Chosen: Option 1 — ADF + dbt Core.

ADF owns control flow, copy activities, trigger scheduling, and SHIR-based ingress from private networks. dbt Core owns all modelled transformations (Bronze → Silver → Gold) as portable SQL. ADF invokes dbt via a pipeline activity (see domains/shared/pipelines/adf/pl_run_dbt_models.json).

Consequences

  • Positive: Managed PaaS in Azure Gov with no HA burden on the customer.
  • Positive: Purview lineage is automatic for ADF activities and surfaces dbt-emitted column-level lineage through the dbt-meta exporter.
  • Positive: Transformation logic is expressed as SQL — broad skill pool, review-friendly, and portable if the orchestrator layer is later swapped.
  • Positive: Pipeline authoring can be metadata-driven (see domains/shared/pipelines/adf/pl_medallion_orchestration.json), reducing per-source bespoke code.
  • Negative: ADF's UI-first authoring model makes complex branching verbose; workaround is nested pipelines and execute-pipeline activities.
  • Negative: Copy-activity DIU pricing scales linearly with data volume — a real cost exposure on petabyte ingest. See cost tree.
  • Negative: Canonical DAG history lives inside ADF (not Git) unless Git integration is enabled; requires deliberate CI/CD.
  • Neutral: The decision is replaceable at the dbt seam — if we later move to a different orchestrator, the dbt project is unchanged.

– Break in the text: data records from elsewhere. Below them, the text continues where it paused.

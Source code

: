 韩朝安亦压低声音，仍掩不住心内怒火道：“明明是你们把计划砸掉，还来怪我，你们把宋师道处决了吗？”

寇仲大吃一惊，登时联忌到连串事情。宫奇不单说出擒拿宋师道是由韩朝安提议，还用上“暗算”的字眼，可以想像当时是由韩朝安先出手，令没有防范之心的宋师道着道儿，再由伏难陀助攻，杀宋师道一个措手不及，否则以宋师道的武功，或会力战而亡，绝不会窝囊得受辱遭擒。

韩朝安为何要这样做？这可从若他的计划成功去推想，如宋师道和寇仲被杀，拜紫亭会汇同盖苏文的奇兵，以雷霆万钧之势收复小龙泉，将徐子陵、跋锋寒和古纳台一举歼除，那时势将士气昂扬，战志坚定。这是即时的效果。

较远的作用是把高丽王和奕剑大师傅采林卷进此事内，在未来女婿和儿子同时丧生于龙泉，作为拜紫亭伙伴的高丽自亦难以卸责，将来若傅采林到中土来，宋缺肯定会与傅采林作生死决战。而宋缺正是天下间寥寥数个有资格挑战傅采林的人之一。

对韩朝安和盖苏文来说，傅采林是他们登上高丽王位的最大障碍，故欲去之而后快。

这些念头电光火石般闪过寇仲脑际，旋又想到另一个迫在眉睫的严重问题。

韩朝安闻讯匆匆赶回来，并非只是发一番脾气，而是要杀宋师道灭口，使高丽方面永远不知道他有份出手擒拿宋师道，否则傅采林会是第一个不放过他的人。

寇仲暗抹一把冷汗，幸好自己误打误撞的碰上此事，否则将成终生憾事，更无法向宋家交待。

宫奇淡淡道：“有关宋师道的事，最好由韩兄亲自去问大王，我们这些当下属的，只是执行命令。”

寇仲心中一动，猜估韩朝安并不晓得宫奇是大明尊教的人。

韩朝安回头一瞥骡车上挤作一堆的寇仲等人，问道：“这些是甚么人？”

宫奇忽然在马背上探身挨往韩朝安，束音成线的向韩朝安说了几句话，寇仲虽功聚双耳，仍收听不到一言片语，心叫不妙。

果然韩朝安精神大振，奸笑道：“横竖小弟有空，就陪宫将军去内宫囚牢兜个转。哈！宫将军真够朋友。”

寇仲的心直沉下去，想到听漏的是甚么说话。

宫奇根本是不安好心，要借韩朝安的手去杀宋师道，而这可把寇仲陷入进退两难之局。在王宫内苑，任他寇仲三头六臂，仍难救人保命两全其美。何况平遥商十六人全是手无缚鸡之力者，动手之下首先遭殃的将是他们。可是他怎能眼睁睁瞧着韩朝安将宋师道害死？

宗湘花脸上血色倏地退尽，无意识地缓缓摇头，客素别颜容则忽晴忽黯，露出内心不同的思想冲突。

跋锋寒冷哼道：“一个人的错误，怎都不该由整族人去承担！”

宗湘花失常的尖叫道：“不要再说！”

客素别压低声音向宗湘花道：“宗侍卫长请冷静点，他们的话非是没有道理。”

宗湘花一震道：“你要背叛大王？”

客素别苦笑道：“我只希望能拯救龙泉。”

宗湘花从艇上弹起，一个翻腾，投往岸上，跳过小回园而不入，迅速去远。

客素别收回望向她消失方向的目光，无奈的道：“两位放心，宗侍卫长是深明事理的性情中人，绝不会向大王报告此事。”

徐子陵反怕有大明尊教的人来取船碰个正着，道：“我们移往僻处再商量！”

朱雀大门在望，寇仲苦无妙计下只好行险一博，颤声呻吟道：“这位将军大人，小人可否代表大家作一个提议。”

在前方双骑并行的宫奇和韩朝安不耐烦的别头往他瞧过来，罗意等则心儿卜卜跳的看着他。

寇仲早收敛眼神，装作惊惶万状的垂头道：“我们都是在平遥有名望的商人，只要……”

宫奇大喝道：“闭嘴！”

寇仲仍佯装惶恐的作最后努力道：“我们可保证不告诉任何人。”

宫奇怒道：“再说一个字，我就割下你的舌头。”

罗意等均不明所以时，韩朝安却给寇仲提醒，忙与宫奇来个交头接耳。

Pros and Cons of the Options

Option 1 — ADF + dbt Core

  • Pros: Managed PaaS; Gov-GA; Purview-native lineage; SQL transformation skill pool; SHIR for private-network ingress; metadata-driven pipelines.
  • Cons: UI-heavy complex branching; copy-activity cost at volume; Git integration is opt-in.

Option 2 — Airflow on AKS

  • Pros: Open source; Python DAG expressiveness; huge operator ecosystem; provider-neutral.
  • Cons: Self-managed HA; customer owns patching + scheduler + worker scaling; not a Gov-PaaS offering; Purview integration requires custom code.

Option 3 — Synapse Pipelines

  • Pros: Integrated with Synapse SQL/Spark; identical authoring model to ADF.
  • Cons: Functionally a subset of ADF; couples orchestration to a Synapse workspace; weaker story when Databricks is the compute tier.

Option 4 — Logic Apps

  • Pros: Cheap; event-native; strong connector catalog.
  • Cons: Not a data-engineering orchestrator; no bulk copy; awkward for parameterized, metadata-driven pipeline generation.

Validation

We will know this decision is right if:

  • 90th-percentile vertical example onboards with zero custom Python operators in the orchestrator.
  • Purview shows end-to-end lineage for Bronze → Silver → Gold without manual entity registration.
  • If we exceed five custom-activity .NET extensions per quarter, revisit and reconsider Airflow on AKS.

References

  • Decision tree: ETL vs. ELT
  • Related code: domains/shared/pipelines/adf/pl_ingest_to_bronze.json, domains/shared/pipelines/adf/pl_run_dbt_models.json, domains/shared/pipelines/adf/pl_medallion_orchestration.json, domains/shared/dbt/dbt_project.yml
  • Framework controls: NIST 800-53 CM-3 (configuration change control, pipeline-as-code), AU-2 (auditable pipeline events), CP-10 (system recovery via re-runnable pipelines). Mapped in governance/compliance/nist-800-53-rev5.yaml.
  • Discussion: CSA-0010 + CSA-0087